The Tesla battery’s 2 kWh discharge cycle provides 3.5 hours of discharge, which is not enough electricity to run many appliances, Tilghman added. “And Tesla’s 100 kWh commercial system costs $25,000 plus about $25,000 to install. Will a residential customer spend $50,000 to get off the grid and save a $150 per month electric bill?”
“Those numbers seem accurate,” Manghani said. But the Tesla announcement did not change the GTM Research-ESA forecast through 2019 “in any measureable way,” he added.
But Tesla officials would likely take issue with those assessments.
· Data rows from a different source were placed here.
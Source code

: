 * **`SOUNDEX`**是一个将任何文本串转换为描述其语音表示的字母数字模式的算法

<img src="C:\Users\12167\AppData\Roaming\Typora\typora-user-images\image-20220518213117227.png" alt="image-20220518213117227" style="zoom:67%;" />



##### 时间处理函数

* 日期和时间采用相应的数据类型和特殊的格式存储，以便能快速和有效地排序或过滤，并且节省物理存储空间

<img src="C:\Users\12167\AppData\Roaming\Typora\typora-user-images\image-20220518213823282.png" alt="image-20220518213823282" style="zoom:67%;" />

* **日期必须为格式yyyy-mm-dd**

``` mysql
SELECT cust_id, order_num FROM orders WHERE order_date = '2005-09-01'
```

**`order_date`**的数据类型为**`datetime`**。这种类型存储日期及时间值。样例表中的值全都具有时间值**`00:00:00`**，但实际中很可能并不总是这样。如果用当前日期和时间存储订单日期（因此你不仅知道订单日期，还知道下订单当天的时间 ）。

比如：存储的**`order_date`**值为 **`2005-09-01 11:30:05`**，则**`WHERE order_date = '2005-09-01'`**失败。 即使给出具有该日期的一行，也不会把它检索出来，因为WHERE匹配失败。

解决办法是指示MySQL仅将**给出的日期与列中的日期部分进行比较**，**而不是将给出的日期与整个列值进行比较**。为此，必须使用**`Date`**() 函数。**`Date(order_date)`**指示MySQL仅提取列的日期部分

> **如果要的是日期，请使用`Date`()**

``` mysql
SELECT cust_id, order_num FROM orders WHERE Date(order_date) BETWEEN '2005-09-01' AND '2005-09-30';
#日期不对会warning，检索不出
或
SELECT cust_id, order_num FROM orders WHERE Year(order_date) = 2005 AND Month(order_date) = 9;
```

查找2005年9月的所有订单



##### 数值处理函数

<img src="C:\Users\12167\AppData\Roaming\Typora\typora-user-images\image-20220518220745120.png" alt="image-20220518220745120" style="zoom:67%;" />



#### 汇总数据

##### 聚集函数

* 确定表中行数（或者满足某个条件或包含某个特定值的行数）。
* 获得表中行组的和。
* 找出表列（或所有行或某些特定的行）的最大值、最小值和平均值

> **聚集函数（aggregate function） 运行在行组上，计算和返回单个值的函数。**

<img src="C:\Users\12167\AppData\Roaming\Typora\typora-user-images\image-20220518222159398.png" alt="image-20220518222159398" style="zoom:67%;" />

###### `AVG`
JD Straubel, CTO of Tesla said at the EEI convention that his business is targeting $100 per kWh for lithium ion energy storage batteries by the end of the decade. Much of the price reduction will be driven by the increasing scale of manufacturing facilities, Straubel and Tesla CEO Elon Musk told the attendees. At a later shareholder meeting, Musk indicated that the company's gigafactory will begin production in mid 2016. The company expects to produce 50 GWh worth of battery packs annually by 2020.
Additionally, Musk told the conference that much of the media has interpreted the value proposition for its residential batteries incorrectly. In part due to some statements from SolarCity that he called "not correct," many outlets have interpreted the battery's intitial use to be to back up residential solar arrays or to power households during peak hours to take stress off the grid. That may be the case one day, Musk said, but currently Tesla is marketing the home batteries as an option to keep the lights on for a limited amount of time during power interruptions.
But even if the Tesla batteries have yet to make a big splash with utilities across the country, Maghani says the attention its launch attracted was significant.
“It made storage a more mainstream topic. But the things that need to happen for growth are going to happen. Tesla’s announcement did not accelerate growth. And it did not change the fact that battery storage will provide services to customers, utilities, and system operators for a more efficient and cleaner grid operation.”